====== PROVIDED DATA ======

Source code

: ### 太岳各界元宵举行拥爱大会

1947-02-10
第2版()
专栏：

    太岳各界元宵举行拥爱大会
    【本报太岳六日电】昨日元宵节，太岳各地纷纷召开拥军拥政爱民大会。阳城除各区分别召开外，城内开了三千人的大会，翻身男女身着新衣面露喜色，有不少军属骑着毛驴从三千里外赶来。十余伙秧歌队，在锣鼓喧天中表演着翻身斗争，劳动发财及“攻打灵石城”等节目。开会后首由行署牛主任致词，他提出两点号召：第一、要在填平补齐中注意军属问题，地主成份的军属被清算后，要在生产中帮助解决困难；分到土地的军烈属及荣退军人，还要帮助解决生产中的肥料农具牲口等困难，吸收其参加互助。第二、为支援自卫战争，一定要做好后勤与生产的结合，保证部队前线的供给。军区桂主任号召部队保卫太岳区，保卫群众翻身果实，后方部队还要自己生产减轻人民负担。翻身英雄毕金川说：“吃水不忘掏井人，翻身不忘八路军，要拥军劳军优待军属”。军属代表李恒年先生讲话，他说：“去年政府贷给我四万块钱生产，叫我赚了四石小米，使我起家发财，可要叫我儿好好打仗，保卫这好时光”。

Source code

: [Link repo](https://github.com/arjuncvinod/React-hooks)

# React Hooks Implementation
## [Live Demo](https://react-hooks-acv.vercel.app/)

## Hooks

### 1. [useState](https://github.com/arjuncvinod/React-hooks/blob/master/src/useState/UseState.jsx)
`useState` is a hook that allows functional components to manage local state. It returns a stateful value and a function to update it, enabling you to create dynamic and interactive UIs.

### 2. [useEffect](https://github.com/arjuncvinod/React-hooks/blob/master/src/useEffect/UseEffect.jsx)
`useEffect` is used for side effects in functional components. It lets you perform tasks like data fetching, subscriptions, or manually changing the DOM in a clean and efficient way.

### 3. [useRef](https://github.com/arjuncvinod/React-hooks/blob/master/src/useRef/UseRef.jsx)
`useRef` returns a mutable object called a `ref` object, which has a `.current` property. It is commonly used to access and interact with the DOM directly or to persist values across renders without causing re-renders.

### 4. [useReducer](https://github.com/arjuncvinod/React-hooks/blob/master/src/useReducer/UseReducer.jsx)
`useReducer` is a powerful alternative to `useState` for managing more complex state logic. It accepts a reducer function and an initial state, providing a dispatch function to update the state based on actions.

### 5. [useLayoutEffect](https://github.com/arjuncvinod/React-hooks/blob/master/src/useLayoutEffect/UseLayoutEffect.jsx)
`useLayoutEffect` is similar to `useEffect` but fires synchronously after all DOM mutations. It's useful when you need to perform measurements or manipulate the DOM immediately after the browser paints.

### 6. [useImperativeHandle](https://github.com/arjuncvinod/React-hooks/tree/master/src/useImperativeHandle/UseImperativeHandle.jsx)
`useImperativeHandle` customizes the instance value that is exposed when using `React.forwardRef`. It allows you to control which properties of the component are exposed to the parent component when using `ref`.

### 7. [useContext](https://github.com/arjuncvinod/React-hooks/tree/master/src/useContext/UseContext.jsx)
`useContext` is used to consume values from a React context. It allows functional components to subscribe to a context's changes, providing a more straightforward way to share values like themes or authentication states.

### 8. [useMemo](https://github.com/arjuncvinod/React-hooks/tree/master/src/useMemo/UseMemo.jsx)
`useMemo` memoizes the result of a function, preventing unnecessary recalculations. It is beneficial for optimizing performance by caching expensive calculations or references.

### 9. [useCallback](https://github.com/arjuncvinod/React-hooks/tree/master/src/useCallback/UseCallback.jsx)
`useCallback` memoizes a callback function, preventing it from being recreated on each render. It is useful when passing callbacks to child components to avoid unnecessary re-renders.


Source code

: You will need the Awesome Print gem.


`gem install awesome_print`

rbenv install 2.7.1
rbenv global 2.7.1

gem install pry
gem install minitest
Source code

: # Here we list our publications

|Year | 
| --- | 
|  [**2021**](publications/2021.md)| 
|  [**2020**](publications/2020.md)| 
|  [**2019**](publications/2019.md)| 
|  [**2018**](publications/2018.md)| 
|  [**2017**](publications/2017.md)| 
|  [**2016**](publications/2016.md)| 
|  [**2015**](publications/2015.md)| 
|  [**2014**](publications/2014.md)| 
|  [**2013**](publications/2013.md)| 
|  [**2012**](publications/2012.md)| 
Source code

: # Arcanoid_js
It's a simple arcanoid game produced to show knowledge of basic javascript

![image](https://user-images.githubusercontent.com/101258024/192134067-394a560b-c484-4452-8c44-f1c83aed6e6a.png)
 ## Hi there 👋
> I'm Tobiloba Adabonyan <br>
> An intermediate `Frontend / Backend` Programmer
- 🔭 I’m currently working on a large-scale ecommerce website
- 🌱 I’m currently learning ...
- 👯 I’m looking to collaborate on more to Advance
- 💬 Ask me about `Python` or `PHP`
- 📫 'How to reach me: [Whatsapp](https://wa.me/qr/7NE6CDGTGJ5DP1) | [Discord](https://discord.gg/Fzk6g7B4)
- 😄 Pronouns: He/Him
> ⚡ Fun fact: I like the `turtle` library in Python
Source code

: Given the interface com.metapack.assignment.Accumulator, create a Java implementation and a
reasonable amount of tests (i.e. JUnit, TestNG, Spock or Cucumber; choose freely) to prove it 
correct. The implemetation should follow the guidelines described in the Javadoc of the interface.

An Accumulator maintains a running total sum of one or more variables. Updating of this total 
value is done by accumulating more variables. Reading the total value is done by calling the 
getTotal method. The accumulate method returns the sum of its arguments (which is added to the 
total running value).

======

■ WHAT YOU NEED TO DO
All records shown above need to be written out again verbatim.

■ RESPONSE
Source code

: ### 太岳各界元宵举行拥爱大会

1947-02-10
第2版()
专栏：

    太岳各界元宵举行拥爱大会
    【本报太岳六日电】昨日元宵节，太岳各地纷纷召开拥军拥政爱民大会。阳城除各区分别召开外，城内开了三千人的大会，翻身男女身着新衣面露喜色，有不少军属骑着毛驴从三千里外赶来。十余伙秧歌队，在锣鼓喧天中表演着翻身斗争，劳动发财及“攻打灵石城”等节目。开会后首由行署牛主任致词，他提出两点号召：第一、要在填平补齐中注意军属问题，地主成份的军属被清算后，要在生产中帮助解决困难；分到土地的军烈属及荣退军人，还要帮助解决生产中的肥料农具牲口等困难，吸收其参加互助。第二、为支援自卫战争，一定要做好后勤与生产的结合，保证部队前线的供给。军区桂主任号召部队保卫太岳区，保卫群众翻身果实，后方部队还要自己生产减轻人民负担。翻身英雄毕金川说：“吃水不忘掏井人，翻身不忘八路军，要拥军劳军优待军属”。军属代表李恒年先生讲话，他说：“去年政府贷给我四万块钱生产，叫我赚了四石小米，使我起家发财，可要叫我儿好好打仗，保卫这好时光”。

Source code

: [Link repo](https://github.com/arjuncvinod/React-hooks)

# React Hooks Implementation
## [Live Demo](https://react-hooks-acv.vercel.app/)

## Hooks

### 1. [useState](https://github.com/arjuncvinod/React-hooks/blob/master/src/useState/UseState.jsx)
`useState` is a hook that allows functional components to manage local state. It returns a stateful value and a function to update it, enabling you to create dynamic and interactive UIs.

### 2. [useEffect](https://github.com/arjuncvinod/React-hooks/blob/master/src/useEffect/UseEffect.jsx)
`useEffect` is used for side effects in functional components. It lets you perform tasks like data fetching, subscriptions, or manually changing the DOM in a clean and efficient way.

### 3. [useRef](https://github.com/arjuncvinod/React-hooks/blob/master/src/useRef/UseRef.jsx)
`useRef` returns a mutable object called a `ref` object, which has a `.current` property. It is commonly used to access and interact with the DOM directly or to persist values across renders without causing re-renders.

### 4. [useReducer](https://github.com/arjuncvinod/React-hooks/blob/master/src/useReducer/UseReducer.jsx)
`useReducer` is a powerful alternative to `useState` for managing more complex state logic. It accepts a reducer function and an initial state, providing a dispatch function to update the state based on actions.

### 5. [useLayoutEffect](https://github.com/arjuncvinod/React-hooks/blob/master/src/useLayoutEffect/UseLayoutEffect.jsx)
`useLayoutEffect` is similar to `useEffect` but fires synchronously after all DOM mutations. It's useful when you need to perform measurements or manipulate the DOM immediately after the browser paints.

### 6. [useImperativeHandle](https://github.com/arjuncvinod/React-hooks/tree/master/src/useImperativeHandle/UseImperativeHandle.jsx)
`useImperativeHandle` customizes the instance value that is exposed when using `React.forwardRef`. It allows you to control which properties of the component are exposed to the parent component when using `ref`.

### 7. [useContext](https://github.com/arjuncvinod/React-hooks/tree/master/src/useContext/UseContext.jsx)
`useContext` is used to consume values from a React context. It allows functional components to subscribe to a context's changes, providing a more straightforward way to share values like themes or authentication states.

### 8. [useMemo](https://github.com/arjuncvinod/React-hooks/tree/master/src/useMemo/UseMemo.jsx)
`useMemo` memoizes the result of a function, preventing unnecessary recalculations. It is beneficial for optimizing performance by caching expensive calculations or references.

### 9. [useCallback](https://github.com/arjuncvinod/React-hooks/tree/master/src/useCallback/UseCallback.jsx)
`useCallback` memoizes a callback function, preventing it from being recreated on each render. It is useful when passing callbacks to child components to avoid unnecessary re-renders.


Source code

: You will need the Awesome Print gem.


`gem install awesome_print`

rbenv install 2.7.1
rbenv global 2.7.1

gem install pry
gem install minitest
Source code

: # Here we list our publications

|Year | 
| --- | 
|  [**2021**](publications/2021.md)| 
|  [**2020**](publications/2020.md)| 
|  [**2019**](publications/2019.md)| 
|  [**2018**](publications/2018.md)| 
|  [**2017**](publications/2017.md)| 
|  [**2016**](publications/2016.md)| 
|  [**2015**](publications/2015.md)| 
|  [**2014**](publications/2014.md)| 
|  [**2013**](publications/2013.md)| 
|  [**2012**](publications/2012.md)| 
Source code

: # Arcanoid_js
It's a simple arcanoid game produced to show knowledge of basic javascript

![image](https://user-images.githubusercontent.com/101258024/192134067-394a560b-c484-4452-8c44-f1c83aed6e6a.png)
 ## Hi there 👋
> I'm Tobiloba Adabonyan <br>
> An intermediate `Frontend / Backend` Programmer
- 🔭 I’m currently working on a large-scale ecommerce website
- 🌱 I’m currently learning ...
- 👯 I’m looking to collaborate on more to Advance
- 💬 Ask me about `Python` or `PHP`
- 📫 'How to reach me: [Whatsapp](https://wa.me/qr/7NE6CDGTGJ5DP1) | [Discord](https://discord.gg/Fzk6g7B4)
- 😄 Pronouns: He/Him
> ⚡ Fun fact: I like the `turtle` library in Python
Source code

: Given the interface com.metapack.assignment.Accumulator, create a Java implementation and a
reasonable amount of tests (i.e. JUnit, TestNG, Spock or Cucumber; choose freely) to prove it 
correct. The implemetation should follow the guidelines described in the Javadoc of the interface.

An Accumulator maintains a running total sum of one or more variables. Updating of this total 
value is done by accumulating more variables. Reading the total value is done by calling the 
getTotal method. The accumulate method returns the sum of its arguments (which is added to the 
total running value).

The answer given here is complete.